> RECORDS TO USE

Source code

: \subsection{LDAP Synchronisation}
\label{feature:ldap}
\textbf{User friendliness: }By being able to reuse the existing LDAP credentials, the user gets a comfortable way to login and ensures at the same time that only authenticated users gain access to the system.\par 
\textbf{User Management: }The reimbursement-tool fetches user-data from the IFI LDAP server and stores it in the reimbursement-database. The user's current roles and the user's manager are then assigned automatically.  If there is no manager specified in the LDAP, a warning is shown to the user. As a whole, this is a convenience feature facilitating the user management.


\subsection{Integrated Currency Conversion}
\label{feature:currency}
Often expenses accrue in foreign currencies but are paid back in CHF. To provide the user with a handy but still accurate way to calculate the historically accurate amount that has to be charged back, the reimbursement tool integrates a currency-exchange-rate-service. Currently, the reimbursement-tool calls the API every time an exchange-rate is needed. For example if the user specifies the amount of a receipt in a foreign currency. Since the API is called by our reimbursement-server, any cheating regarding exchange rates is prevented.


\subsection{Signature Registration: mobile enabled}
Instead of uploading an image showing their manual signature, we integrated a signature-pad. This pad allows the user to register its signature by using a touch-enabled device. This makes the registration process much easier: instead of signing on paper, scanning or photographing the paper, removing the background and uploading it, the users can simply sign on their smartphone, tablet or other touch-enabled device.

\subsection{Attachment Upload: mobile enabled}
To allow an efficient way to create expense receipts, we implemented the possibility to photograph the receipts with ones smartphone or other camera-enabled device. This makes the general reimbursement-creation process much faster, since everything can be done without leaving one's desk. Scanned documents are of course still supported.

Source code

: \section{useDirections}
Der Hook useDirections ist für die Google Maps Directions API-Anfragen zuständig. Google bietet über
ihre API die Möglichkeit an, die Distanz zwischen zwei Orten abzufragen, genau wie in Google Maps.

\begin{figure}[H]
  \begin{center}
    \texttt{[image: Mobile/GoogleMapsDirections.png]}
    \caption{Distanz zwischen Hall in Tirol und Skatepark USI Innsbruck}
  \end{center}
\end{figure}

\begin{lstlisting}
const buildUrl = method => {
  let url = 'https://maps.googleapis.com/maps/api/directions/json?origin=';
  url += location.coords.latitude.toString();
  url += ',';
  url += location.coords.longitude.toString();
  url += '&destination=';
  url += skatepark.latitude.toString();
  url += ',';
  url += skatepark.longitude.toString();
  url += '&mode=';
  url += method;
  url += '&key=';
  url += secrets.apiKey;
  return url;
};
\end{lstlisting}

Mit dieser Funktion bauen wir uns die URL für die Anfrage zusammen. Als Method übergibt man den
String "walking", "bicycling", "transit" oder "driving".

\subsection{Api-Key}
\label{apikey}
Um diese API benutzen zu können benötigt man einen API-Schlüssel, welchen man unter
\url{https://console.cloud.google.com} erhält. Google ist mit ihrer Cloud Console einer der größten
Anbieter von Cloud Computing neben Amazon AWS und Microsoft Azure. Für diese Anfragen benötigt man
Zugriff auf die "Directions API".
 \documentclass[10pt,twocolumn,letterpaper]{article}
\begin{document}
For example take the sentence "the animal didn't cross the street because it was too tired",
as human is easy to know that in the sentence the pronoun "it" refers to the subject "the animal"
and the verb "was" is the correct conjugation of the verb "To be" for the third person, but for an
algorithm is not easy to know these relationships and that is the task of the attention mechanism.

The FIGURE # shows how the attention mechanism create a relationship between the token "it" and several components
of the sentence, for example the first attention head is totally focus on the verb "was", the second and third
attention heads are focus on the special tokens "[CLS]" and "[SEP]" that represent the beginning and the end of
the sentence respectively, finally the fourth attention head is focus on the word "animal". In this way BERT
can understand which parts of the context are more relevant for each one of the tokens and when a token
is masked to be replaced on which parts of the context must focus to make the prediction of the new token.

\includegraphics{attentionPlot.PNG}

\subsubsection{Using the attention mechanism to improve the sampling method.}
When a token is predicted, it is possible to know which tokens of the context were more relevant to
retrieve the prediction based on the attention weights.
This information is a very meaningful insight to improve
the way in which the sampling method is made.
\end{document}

> WHAT NEEDS TO BE DONE
Lines that include the word "https" are to be extracted from the data above.

> COMPLETED EXERCISE
  let url = 'https://maps.googleapis.com/maps/api/directions/json?origin=';
\url{https://console.cloud.google.com} erhält. Google ist mit ihrer Cloud Console einer der größten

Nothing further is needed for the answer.